The Quran’s references to the dreams of Ibrahim AS and Yusuf AS serve as prime examples of this specificity. Allah narrates Yusuf speaking to his father:


O my dear father! I saw in a dream eleven stars, as well as the sun and the moon prostrating to me


The choice of the past tense “saw” or “رَأَيْتُ” is appropriate here because Yusuf AS only had the dream once, and was simply telling his father about that one time.

Ibrahim AS speaks about his dream in a slightly different way when sharing it with his son, Ismael:

قَالَ يَا بُنَيَّ إِنِّي أَرَىٰ فِي الْمَنَامِ أَنِّي أَذْبَحُكَ فَانْظُرْ مَاذَا تَرَىٰ

O my dear son! I see in a dream that I should sacrifice you: consider, then, what you think of this


He says “أَرَىٰ” meaning that he “sees” in his dream, using the present tense. This subtle utilization of the present tense conveys the meaning of repetition, and persistence. When Ibrahim AS says he “sees” in his dream, it suggests that he’s had the dream multiple times, and that it has continuously haunted him to the point where it has actually become his current state of reality.

This usage lines up with what we know of Ibrahim AS’s story. He saw the dream to kill his son, and at first, the horror caused him to delay its realization. Because of this, Allah  continued to show him the dream over and over.

This continuous witnessing of the dream led him to eventually fulfill Allah’s command, and thus raised him to the status of a leader amongst all people.

We ask Allah to allow us to appreciate the beauty of his book and raise us by his obedience as he raised Ibrahim AS. Ameen.

Iblis vs. Jews & Christians


In the middle of the Quran are two sisters, Kahf and Isra. These surahs have well documented similarities and complement each other amazingly.

Surah Isra is mainly directed at Bani Israel, the Jews. It begins by recalling part of their story, closes by doing the same, and is even known as Surah Bani Israel by some.

Sarah Kahf, on the other hand, is directed at the Christians. It begins by rejecting the idea that God has a son and continues by correcting the distorted Christian narrative of the people of the cave, filling it in with more accurate detail and making it relevant to those seeking guidance.
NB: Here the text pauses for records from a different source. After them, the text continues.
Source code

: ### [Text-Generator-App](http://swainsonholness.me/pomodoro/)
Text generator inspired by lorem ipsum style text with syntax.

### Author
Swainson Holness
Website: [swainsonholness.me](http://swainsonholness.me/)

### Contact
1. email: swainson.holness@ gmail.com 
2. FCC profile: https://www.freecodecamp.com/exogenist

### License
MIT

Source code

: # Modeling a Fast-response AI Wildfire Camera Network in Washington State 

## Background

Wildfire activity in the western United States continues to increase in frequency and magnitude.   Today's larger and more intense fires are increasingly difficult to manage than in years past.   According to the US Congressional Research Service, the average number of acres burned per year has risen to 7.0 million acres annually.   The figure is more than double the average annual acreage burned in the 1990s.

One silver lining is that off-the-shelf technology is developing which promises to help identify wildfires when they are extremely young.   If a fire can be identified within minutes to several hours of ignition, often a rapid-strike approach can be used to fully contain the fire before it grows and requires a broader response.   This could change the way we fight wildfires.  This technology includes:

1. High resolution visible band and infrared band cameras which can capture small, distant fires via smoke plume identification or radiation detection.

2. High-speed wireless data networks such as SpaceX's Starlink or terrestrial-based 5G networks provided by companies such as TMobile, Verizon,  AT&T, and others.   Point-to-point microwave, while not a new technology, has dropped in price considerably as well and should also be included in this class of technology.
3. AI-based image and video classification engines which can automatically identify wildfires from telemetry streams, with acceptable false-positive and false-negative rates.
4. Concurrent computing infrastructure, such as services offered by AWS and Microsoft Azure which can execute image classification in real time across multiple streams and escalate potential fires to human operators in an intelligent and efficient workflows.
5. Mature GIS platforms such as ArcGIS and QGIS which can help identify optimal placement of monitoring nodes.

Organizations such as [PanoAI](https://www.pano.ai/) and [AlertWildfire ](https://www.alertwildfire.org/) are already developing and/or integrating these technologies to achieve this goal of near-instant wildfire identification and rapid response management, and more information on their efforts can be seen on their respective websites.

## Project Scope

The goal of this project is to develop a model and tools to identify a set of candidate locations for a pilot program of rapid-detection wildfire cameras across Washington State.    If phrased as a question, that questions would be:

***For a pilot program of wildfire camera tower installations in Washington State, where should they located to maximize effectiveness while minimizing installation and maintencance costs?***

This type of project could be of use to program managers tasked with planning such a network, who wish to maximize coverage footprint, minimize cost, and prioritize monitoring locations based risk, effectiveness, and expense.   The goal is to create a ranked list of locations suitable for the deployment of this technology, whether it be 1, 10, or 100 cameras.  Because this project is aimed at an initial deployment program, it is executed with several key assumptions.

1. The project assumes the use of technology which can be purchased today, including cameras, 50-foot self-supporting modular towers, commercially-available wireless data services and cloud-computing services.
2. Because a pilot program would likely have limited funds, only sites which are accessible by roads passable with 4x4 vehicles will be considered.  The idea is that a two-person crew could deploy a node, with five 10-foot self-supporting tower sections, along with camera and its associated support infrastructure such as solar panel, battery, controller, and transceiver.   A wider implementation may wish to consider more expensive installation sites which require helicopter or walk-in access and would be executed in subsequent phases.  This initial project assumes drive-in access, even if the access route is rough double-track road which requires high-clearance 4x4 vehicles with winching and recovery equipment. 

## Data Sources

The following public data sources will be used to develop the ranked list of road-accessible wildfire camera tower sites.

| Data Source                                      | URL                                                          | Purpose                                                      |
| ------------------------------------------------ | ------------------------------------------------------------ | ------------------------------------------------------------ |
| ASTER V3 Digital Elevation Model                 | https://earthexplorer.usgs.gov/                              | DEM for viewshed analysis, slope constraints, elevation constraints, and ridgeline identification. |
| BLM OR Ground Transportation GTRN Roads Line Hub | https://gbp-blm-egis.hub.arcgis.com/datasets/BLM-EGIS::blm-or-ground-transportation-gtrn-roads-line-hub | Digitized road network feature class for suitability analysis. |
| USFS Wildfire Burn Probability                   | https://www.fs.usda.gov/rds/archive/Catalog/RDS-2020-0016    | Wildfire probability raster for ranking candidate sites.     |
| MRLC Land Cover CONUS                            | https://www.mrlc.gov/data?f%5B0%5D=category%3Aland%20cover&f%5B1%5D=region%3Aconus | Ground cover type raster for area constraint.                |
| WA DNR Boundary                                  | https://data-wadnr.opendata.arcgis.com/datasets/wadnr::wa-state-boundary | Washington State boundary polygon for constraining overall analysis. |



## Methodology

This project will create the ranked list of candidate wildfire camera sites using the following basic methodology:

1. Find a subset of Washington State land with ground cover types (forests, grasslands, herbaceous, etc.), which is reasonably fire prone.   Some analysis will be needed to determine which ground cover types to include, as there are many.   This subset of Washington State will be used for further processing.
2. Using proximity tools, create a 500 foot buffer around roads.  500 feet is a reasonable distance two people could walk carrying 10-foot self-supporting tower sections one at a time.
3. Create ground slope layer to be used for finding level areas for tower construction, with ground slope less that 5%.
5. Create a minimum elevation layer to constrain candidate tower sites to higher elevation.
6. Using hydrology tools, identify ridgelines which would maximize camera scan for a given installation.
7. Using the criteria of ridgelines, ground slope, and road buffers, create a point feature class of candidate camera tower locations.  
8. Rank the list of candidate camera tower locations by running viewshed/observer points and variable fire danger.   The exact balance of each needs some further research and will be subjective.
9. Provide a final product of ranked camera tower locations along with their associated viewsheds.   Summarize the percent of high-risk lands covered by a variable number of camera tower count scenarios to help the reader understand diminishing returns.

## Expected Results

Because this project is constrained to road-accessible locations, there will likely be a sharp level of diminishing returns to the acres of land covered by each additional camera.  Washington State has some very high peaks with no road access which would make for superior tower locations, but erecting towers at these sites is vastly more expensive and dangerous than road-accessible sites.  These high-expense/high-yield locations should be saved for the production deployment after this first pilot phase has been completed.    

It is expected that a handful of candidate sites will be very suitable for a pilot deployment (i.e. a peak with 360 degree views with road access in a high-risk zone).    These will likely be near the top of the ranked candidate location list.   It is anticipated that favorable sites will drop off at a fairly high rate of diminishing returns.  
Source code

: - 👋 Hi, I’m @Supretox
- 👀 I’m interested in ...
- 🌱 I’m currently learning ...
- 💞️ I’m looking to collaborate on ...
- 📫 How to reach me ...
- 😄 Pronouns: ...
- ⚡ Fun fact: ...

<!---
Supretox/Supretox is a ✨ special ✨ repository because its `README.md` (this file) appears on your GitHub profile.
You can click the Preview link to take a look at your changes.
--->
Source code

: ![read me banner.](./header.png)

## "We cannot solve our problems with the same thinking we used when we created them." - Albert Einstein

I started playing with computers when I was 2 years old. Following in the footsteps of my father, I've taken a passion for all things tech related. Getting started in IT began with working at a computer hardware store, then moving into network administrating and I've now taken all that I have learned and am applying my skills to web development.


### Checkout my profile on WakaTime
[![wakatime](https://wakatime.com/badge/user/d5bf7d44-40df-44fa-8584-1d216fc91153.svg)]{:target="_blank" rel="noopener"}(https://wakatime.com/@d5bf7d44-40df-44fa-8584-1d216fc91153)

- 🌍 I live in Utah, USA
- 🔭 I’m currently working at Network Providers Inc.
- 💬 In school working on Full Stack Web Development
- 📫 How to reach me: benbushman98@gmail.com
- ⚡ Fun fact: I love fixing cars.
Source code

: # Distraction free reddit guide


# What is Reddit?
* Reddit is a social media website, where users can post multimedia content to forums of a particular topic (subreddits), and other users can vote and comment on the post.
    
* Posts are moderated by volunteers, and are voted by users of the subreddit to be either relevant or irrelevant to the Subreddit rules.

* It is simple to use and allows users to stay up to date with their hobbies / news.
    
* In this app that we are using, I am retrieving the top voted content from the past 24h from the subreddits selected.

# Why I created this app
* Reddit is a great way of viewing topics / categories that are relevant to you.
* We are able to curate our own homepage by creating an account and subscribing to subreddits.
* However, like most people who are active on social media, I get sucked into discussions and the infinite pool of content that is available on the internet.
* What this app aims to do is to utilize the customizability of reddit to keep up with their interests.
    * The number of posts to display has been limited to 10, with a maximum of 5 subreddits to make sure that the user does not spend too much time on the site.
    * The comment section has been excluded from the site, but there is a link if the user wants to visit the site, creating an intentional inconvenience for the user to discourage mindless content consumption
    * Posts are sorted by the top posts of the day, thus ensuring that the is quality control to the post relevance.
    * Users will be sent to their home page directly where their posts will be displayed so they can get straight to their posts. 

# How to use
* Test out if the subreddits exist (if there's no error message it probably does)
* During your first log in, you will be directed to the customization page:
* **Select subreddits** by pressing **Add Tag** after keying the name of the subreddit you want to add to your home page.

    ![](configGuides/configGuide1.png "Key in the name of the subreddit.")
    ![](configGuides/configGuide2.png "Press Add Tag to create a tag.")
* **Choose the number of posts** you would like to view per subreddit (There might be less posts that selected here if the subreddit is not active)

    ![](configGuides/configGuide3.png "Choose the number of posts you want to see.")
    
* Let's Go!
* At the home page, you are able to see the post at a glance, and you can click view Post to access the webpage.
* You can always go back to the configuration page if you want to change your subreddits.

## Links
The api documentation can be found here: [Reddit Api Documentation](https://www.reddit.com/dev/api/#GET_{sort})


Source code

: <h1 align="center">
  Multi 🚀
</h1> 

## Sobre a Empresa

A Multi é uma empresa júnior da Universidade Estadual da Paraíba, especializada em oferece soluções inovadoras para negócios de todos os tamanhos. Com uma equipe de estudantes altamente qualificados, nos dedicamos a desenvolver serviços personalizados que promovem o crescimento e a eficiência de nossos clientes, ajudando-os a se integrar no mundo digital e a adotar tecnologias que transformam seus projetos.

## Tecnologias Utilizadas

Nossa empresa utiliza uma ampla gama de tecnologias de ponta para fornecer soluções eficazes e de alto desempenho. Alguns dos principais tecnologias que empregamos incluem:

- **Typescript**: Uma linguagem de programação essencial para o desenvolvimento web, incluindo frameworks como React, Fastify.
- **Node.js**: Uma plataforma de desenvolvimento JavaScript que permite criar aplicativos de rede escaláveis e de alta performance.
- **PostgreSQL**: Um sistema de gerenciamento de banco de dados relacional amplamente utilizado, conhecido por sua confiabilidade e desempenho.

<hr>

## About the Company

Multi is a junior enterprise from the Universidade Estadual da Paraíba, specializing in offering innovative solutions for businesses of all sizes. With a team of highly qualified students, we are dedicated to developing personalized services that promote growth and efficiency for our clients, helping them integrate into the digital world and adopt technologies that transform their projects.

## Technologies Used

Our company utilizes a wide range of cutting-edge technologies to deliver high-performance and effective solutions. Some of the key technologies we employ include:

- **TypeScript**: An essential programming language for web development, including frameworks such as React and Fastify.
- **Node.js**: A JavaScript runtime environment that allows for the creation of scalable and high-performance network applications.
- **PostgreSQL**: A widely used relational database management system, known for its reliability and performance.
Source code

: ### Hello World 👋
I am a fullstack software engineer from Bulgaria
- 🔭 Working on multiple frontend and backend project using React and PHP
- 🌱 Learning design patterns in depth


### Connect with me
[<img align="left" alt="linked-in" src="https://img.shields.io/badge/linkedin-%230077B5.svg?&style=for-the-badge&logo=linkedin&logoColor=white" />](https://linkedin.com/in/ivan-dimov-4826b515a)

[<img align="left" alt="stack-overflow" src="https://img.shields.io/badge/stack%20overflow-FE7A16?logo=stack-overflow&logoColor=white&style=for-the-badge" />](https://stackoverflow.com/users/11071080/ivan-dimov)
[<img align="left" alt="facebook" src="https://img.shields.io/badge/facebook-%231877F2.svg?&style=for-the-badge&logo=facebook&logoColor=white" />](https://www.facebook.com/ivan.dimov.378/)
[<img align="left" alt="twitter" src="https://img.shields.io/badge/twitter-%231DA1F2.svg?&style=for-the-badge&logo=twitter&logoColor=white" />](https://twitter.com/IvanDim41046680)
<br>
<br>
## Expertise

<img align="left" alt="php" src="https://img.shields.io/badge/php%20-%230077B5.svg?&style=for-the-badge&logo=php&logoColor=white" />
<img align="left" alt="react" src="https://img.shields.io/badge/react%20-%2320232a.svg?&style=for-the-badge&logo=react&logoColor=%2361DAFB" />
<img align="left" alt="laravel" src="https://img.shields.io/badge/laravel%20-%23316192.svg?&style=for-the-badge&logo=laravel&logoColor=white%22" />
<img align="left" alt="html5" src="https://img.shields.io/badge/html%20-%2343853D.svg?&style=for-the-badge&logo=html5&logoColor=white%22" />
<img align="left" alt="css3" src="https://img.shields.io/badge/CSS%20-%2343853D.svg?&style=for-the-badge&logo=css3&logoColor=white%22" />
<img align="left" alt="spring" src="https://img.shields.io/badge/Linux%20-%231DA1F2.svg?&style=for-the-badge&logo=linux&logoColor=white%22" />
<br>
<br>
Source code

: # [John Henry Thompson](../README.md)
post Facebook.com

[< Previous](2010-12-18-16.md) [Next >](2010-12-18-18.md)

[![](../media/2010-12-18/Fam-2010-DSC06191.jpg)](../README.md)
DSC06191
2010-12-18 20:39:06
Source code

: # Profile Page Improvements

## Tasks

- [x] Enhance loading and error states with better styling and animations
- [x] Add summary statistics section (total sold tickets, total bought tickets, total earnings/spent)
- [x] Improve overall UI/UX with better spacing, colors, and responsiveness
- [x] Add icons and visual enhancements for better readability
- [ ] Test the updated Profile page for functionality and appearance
We find nuances in the ayahs of these surahs, which demonstrate how perfectly each is catered to its intended audience.

An example of this targeted nuance can be found near the middle of both surahs where Allah talks about the creation of Adam. In Surah Isra, directed at the Jews, we find the ayah:

“And remember when We said to the angles, “Prostrate to Adam,” and they prostrated, except for Iblis. He said, “Should I prostrate to one You created from clay?’”


And in Surah Kahf, which is directed towards the Christians, we find the ayah:

“And remember when We said to the angels, “Prostrate to Adam,” and they prostrated, except for Iblis. He was of the jinn and transgressed from the command of his Lord. Will you you take him and his descendants as friends and protectors other than Me while they are enemies to you? Wretched it is for the wrongdoers as an exchange.”


Both of these ayahs mention the same story, but the manner in which they do so is contextually correlated to their audiences.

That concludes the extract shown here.